### What the task requires
Tally the lines in the data below where the word "textwidth" appears, and give the tally alone.

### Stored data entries
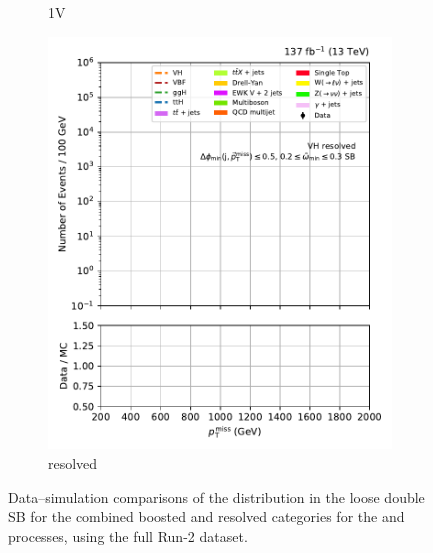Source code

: \begin{figure}[htbp]
\begin{subfigure}[b]{0.24\textwidth}
        \caption{\VH 1V}
    \end{subfigure}
    \hfill
    \begin{subfigure}[b]{0.24\textwidth}
        \includegraphics[width=\textwidth]{figures/region_plots/full_Run2/sideband_1/VH_resolved.pdf}
        \caption{\VH resolved}
    \end{subfigure}
    \caption[Data--simulation comparisons of the \ptmiss distribution in the loose double sideband for the combined boosted and resolved categories for the \ttH and \VH processes, using the full Run-2 dataset]{Data--simulation comparisons of the \ptmiss distribution in the loose double \gls{SB} for the combined boosted and resolved categories for the \ttH and \VH processes, using the full Run-2 dataset.}
    \label{fig:htoinv_sb_yields_comb2016to18_loose_double}
\end{figure}
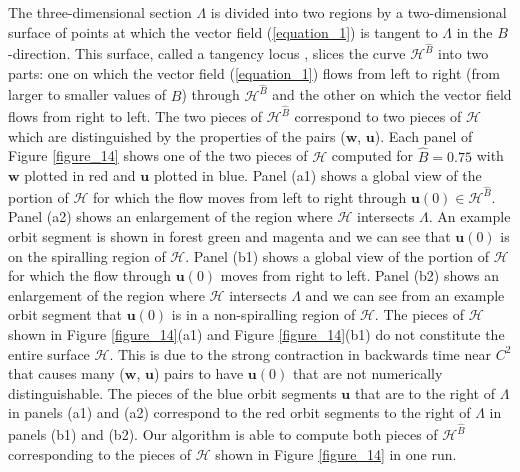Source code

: \documentclass{ws-ijbc}
\begin{document}
The three-dimensional section $\Lambda$ is divided into two regions by a two-dimensional surface of points at which the vector field (\ref{equation_1}) is tangent to $\Lambda$ in the $B$-direction.  This surface, called a tangency locus \cite{tangency_locus_paper}, slices the curve $\mathscr{H}^{\widehat{B}}$ into two parts: one on which the vector field (\ref{equation_1}) flows from left to right (from larger to smaller values of $B$) through $\mathscr{H}^{\widehat{B}}$ and the other on which the vector field flows from right to left.  The two pieces of $\mathscr{H}^{\widehat{B}}$ correspond to two pieces of $\mathscr{H}$ which are distinguished by the properties of the pairs ($\mathbf{w}$, $\mathbf{u}$).  Each panel of Figure \ref{figure_14} shows one of the two pieces of $\mathscr{H}$ computed for $\widehat{B}=0.75$ with $\mathbf{w}$ plotted in red and $\mathbf{u}$ plotted in blue.  Panel (a1) shows a global view of the portion of $\mathscr{H}$ for which the flow moves from left to right through $\mathbf{u}(0) \in \mathscr{H}^{\widehat{B}}$.  Panel (a2) shows an enlargement of the region where $\mathscr{H}$ intersects $\Lambda$.  An example orbit segment is shown in forest green and magenta and we can see that $\mathbf{u}(0)$ is on the spiralling region of $\mathscr{H}$. Panel (b1) shows a global view of the portion of $\mathscr{H}$ for which the flow through $\mathbf{u}(0)$ moves from right to left.  Panel (b2) shows an enlargement of the region where $\mathscr{H}$ intersects $\Lambda$ and we can see from an example orbit segment that $\mathbf{u}(0)$ is in a non-spiralling region of $\mathscr{H}$.  The pieces of $\mathscr{H}$ shown in Figure \ref{figure_14}(a1) and Figure \ref{figure_14}(b1) do not constitute the entire surface $\mathscr{H}$.  This is due to the strong contraction in backwards time near $C^2$ that causes many ($\mathbf{w}$, $\mathbf{u}$) pairs to have $\mathbf{u}(0)$ that are not numerically distinguishable.  The pieces of the blue orbit segments $\mathbf{u}$ that are to the right of $\Lambda$ in panels (a1) and (a2) correspond to the red orbit segments to the right of $\Lambda$ in panels (b1) and (b2).  Our algorithm is able to compute both pieces of $\mathscr{H}^{\widehat{B}}$ corresponding to the pieces of $\mathscr{H}$ shown in Figure \ref{figure_14} in one run.
\end{document}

### The completed task
3